#### [Task to complete]
Match the string "system" against each line below, and copy every line that matches.

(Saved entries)
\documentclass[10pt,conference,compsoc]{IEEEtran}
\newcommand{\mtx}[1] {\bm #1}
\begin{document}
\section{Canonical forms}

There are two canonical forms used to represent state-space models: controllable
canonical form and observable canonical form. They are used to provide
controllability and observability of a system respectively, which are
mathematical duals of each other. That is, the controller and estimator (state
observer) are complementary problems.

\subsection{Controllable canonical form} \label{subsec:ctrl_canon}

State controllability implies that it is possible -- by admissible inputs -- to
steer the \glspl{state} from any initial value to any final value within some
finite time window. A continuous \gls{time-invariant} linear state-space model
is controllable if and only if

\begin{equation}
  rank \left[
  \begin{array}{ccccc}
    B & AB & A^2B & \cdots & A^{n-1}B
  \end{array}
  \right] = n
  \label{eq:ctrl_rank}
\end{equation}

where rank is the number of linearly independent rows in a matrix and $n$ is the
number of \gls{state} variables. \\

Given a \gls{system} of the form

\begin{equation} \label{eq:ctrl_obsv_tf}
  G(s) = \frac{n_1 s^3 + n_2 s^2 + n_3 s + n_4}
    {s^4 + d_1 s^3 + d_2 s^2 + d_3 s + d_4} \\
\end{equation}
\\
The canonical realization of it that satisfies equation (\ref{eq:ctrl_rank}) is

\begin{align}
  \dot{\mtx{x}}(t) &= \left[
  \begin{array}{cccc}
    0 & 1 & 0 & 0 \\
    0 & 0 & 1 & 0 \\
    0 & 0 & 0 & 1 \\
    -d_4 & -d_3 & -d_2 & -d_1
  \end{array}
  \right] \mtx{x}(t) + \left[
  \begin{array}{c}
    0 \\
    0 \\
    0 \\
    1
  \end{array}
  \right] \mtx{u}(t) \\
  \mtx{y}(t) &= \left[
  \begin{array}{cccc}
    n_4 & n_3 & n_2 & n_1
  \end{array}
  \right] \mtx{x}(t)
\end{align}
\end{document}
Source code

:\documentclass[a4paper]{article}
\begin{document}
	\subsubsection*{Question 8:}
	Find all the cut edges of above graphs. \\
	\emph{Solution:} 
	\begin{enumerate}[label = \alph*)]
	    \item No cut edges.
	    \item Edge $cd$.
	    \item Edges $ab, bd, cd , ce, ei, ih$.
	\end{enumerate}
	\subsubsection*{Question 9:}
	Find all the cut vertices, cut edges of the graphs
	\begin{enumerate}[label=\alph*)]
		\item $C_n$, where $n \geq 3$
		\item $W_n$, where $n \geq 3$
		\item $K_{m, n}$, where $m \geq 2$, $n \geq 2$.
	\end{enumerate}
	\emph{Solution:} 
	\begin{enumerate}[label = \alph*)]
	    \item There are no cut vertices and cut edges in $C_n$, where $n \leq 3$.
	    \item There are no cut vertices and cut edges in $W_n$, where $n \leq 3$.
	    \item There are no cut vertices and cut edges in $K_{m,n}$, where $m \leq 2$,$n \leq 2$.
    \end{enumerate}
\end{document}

#### [Solution to this problem]
controllability and observability of a system respectively, which are
Given a \gls{system} of the form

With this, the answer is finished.